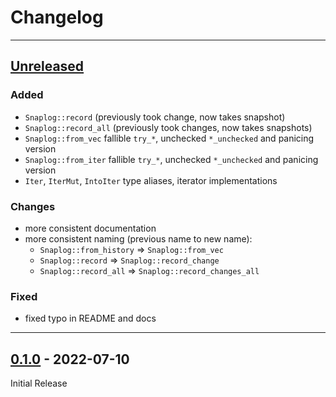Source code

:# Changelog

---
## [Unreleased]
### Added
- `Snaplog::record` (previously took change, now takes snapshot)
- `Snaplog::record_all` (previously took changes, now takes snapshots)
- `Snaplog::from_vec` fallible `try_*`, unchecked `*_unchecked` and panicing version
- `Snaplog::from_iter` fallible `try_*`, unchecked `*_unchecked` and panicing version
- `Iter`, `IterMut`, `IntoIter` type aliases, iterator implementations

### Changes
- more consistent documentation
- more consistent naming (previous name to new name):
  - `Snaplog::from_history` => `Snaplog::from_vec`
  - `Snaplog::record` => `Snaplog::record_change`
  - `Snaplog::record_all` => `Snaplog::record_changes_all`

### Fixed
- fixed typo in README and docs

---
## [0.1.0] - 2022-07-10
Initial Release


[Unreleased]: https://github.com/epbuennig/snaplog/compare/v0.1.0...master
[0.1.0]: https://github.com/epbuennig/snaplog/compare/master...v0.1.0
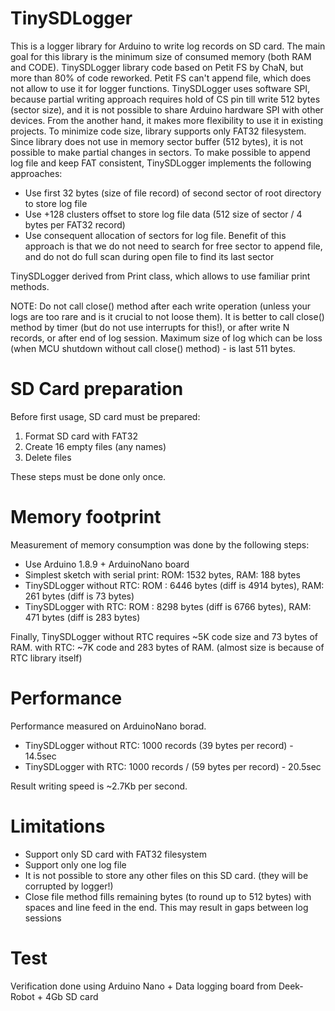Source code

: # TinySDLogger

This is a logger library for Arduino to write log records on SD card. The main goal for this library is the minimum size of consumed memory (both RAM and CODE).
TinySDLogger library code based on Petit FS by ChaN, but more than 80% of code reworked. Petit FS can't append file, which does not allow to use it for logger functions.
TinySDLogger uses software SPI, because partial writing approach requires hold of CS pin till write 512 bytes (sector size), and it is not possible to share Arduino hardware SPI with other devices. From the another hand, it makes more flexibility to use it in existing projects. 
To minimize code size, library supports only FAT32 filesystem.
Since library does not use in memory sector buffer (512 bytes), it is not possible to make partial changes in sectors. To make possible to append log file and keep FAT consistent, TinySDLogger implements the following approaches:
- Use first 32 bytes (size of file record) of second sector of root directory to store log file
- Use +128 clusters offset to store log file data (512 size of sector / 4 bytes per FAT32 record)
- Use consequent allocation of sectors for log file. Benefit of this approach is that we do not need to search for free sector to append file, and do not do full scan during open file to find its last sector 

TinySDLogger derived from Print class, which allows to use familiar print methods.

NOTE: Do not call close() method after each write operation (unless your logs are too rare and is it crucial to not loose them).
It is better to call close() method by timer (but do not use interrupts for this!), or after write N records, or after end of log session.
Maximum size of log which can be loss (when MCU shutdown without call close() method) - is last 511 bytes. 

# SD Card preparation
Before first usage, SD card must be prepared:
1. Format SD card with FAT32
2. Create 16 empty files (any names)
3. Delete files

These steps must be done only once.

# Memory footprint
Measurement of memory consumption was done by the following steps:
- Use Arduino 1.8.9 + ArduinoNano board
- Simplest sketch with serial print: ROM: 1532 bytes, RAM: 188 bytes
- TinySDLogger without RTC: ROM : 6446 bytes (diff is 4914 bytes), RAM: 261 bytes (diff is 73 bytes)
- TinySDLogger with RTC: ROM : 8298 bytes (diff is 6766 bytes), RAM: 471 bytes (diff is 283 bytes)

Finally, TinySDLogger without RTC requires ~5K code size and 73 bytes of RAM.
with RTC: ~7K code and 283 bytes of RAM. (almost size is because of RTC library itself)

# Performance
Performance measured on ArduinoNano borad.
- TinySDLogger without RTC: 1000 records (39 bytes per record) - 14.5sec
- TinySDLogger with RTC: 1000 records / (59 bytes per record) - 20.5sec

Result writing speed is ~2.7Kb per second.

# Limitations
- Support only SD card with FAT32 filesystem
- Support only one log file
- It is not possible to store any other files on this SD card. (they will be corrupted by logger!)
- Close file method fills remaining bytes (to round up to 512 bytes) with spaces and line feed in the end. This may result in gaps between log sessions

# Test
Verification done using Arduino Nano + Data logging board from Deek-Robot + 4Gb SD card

--

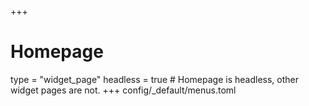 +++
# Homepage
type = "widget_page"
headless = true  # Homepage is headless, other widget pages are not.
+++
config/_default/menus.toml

TASK DETAILS: Show a copy of each line from the records above in which the string "last" occurs.

ANSWER SPACE:
- Use consequent allocation of sectors for log file. Benefit of this approach is that we do not need to search for free sector to append file, and do not do full scan during open file to find its last sector 
Maximum size of log which can be loss (when MCU shutdown without call close() method) - is last 511 bytes. 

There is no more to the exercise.